Giving Love is Supposed to Feel Good


Look at the women in this picture. I'm not sure if they're relatives or friends, but they are so close together that you can't see space between them. Relaxed and at ease, they want to share their love with each other and anyone else who looks at this photograph. It's obvious that they love each other, which makes them happy.

When people share love, they feel good. 

And yet, some people will actually try to tell you that sharing real, pure love shouldn't feel good. That, if you perform an act of loving kindness it's "selfish" to feel good about it. According to some, you should just give love and never, ever feel good about it, or you will taint love's power and goodness with self-congratulations.  

Frankly, this attitude isn't logical. Why shouldn't a loving act feel as good for you as for the person you're giving it to? Why shouldn't giving someone a loving hug, or a kind word, or support in their time of need feel good? After all, love feels good. If you don't feel good after doing something you thought was loving, then that's a clue that you aren't giving love.

There is a caveat to this that I will discuss later in this article. But first, let me tell you a story from my life that illustrates this concept:

A long time ago, I worked for a small non-profit company.

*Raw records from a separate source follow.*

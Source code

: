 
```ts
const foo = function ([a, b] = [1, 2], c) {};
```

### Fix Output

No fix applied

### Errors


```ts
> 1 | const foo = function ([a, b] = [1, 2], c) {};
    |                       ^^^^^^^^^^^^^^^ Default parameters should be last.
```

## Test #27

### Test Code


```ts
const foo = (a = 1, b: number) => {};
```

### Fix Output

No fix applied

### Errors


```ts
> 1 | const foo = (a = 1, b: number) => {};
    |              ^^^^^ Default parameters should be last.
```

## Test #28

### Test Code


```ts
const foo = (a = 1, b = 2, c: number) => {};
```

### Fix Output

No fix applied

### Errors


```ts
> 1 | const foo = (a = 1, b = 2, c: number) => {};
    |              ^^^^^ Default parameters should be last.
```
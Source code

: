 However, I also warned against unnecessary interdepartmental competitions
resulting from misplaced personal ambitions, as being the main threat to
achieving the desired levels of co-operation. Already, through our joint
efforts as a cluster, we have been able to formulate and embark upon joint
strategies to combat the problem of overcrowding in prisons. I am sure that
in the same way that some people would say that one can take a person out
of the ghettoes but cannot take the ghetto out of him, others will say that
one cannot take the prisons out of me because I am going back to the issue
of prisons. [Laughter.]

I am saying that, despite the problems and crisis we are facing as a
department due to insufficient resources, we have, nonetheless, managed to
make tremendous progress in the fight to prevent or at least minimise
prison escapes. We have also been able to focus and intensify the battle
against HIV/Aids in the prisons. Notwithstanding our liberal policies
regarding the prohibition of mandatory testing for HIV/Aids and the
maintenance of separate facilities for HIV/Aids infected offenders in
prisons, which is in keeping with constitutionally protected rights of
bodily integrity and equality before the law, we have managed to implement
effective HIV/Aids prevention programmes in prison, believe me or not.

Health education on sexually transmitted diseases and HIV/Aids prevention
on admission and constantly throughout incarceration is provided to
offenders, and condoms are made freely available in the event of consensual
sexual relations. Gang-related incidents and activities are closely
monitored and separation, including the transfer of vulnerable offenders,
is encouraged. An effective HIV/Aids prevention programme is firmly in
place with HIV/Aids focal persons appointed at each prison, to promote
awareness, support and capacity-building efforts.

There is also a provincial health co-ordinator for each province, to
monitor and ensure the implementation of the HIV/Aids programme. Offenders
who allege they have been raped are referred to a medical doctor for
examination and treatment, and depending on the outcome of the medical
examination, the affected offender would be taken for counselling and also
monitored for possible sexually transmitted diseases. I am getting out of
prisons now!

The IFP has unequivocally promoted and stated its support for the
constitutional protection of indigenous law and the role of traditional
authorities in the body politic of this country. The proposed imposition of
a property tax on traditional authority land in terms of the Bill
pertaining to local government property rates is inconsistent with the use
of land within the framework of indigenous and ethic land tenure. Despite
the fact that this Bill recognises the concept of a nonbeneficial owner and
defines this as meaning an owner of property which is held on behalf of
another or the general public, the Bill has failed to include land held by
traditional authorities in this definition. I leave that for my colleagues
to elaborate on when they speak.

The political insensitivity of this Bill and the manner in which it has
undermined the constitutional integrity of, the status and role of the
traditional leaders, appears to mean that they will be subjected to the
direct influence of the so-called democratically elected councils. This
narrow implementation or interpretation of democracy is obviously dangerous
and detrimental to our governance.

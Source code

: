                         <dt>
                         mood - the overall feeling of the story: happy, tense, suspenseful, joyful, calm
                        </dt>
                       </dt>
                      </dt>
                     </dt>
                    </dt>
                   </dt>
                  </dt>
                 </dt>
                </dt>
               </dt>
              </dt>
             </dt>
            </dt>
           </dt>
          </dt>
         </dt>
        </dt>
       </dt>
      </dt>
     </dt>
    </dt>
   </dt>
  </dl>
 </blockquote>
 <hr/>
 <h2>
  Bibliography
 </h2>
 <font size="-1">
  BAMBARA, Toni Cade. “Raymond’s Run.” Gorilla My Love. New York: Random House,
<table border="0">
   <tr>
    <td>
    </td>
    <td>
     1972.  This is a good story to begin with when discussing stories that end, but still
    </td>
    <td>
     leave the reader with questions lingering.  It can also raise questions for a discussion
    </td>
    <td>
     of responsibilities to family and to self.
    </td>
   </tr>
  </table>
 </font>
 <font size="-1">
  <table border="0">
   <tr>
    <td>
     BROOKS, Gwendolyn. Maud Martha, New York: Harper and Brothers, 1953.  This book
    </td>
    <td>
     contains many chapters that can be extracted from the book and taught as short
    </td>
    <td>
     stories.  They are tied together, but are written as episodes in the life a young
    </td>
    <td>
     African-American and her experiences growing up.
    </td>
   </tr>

I loved the people in my department, and I felt supported and enriched by my department managers and co-workers. 

Unfortunately, I cannot say the same of the company's CEO. Not to go into too much detail, but he was not a nice man. He regularly yelled at, degraded and humiliated his executives and company employees. This CEO created an atmosphere of chaos and conflict due to his ever-changing company policies and raging outbursts. No-one escaped his nasty verbal darts - you knew that, eventually, you were going to get hit with one but you didn't know when. 

It's sad the impact one person can have on an entire company. Being nasty may get results in the short-term, but during the 17 months that I worked for this company, I saw that it did a lot more damage to company morale, inter-departmental cooperation, and financial well-being long-term. 

One holiday season, this CEO gave the company departments a challenge: the department that bought the most canned/dry goods for the local food pantry in a week would win a free lunch. Everyone thought this was a great idea. This was an organized way to give aid to those in need, and have a little friendly competition in the process. 

There was a woman in our department who was having difficulties in her personal life. When our department manager announced the fund-raising challenge to us in our weekly meeting, she stood up and gave an inspiring speech. She told us that, whether we won the free lunch or not, this was our chance to show our gratitude for all that we had and to give to those who had less. She pointed out that if we all pooled our money, we could give several hundred dollars of goods to the cause. She offered to take our money and do the shopping - all we had to do was contribute the funds. We agreed, and inspired, I and another co-worker offered to go along with her to help with the shopping.

We were all genuinely happy and excited to have this opportunity to help others in our community. Sure, we could have given to the food bank separately and felt good about our giving. But doing this act of charity together seemed to amplify the joy of giving.

We finished our shopping and came back to the department with our purchases. The pallets of food and dried goods filled the department entryway. Everyone was happy, and at that point, no-one cared about the free lunch. We were just so excited that we were able to give so much. 

Our department director went to get the CEO so he could see what we had done. I'll never forget what he said when he stood in the doorway to our department, looked at our purchases, and then looked at our smiling faces. He smirked, and said, "Well, I guess you must feel good about yourselves. But, you know that you're not really doing something good if you feel good about it. So, don't congratulate yourselves too much."

My co-worker who spear-headed this effort was standing next to me. I saw her face fall. I am a non-violent person, but at that moment I was so angry that I really wanted to smack him.

Of course, what he said didn't make sense. Love feels good. If you give love, you feel good. You are happy, content, peaceful and even joyful. 

On the other side of the coin, I suspect this CEO gave hate because he felt hateful. I've never known a person to give hate at the same time that the person felt love. 

And, just as love grows the more you give it, the hate he threw at us most likely grew inside of him as a result of what he did. He certainly didn't look satisfied and content as he left our department. Instead, he had the same twisted energy he had when he walked into the room. In the end, I watched a valuable lesson play out in front of me. It taught me that love feels good, and hate doesn't. 

Now here's the caveat: It's not really a good idea to brag about the good things you've done. Bragging isn't a loving act, and does pollute the goodness of love. It also makes the receiver of your love feel small and used by your attention-seeking boasts.

However, feeling good is a natural by-product of giving love. When I channel the universal love energy of Reiki into another person, I experience some of the Reiki healing goodness, too. That makes sense - considering that I'm channeling love, I should feel good! So enjoy the happiness you feel as you hug someone with love, just as you enjoy the happiness they feel when you share your love with them.